++++ Supplied data
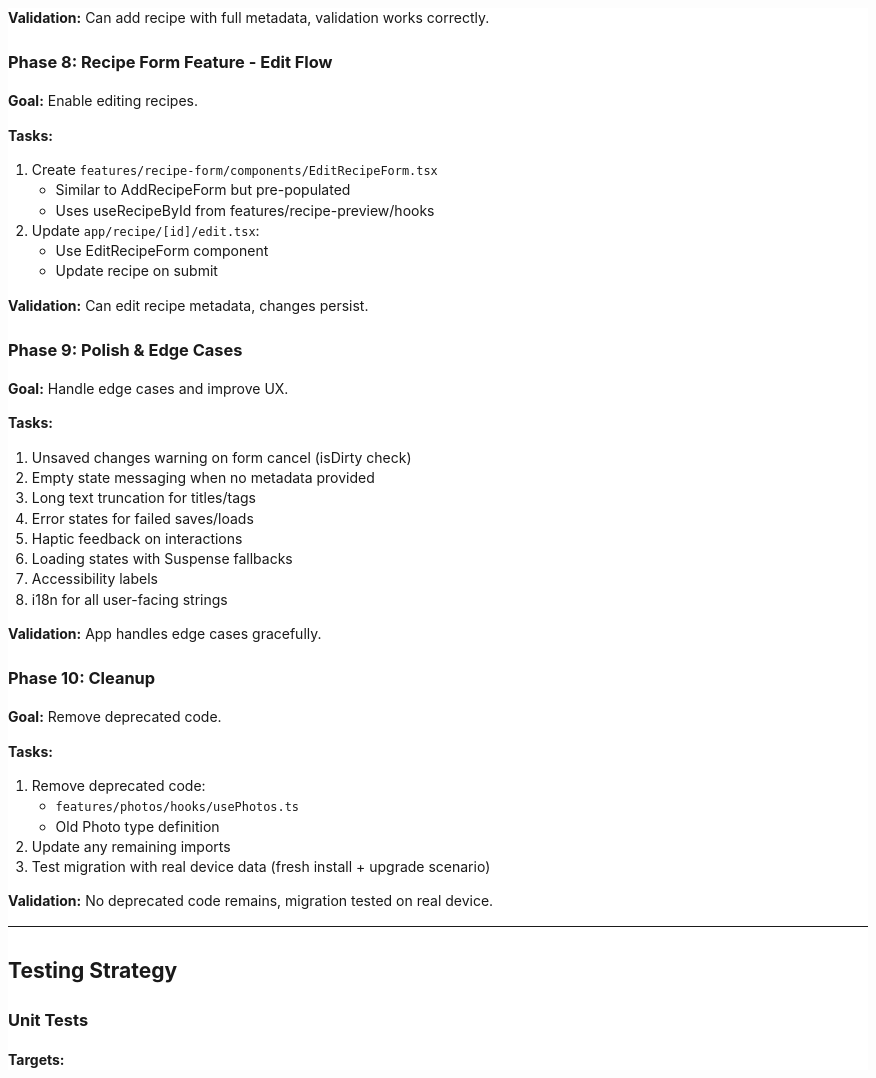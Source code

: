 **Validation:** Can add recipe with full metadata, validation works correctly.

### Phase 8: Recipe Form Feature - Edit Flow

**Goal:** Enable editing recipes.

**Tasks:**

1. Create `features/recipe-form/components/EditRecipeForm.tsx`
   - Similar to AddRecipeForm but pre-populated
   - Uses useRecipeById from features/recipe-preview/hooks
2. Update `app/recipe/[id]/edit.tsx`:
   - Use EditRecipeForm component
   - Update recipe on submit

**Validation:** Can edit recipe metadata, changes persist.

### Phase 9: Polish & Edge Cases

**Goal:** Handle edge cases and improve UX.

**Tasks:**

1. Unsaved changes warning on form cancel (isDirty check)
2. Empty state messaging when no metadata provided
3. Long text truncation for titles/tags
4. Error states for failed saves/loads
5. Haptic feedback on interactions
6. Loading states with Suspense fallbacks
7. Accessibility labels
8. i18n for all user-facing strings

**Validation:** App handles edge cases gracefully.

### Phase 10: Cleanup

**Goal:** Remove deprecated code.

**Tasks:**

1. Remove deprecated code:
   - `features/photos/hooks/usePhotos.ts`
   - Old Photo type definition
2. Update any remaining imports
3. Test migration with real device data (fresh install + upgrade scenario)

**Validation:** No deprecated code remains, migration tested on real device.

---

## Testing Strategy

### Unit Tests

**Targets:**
++++++++
Please tally the lines in the data above containing the string "Update", and give the number alone.

### Answer box
3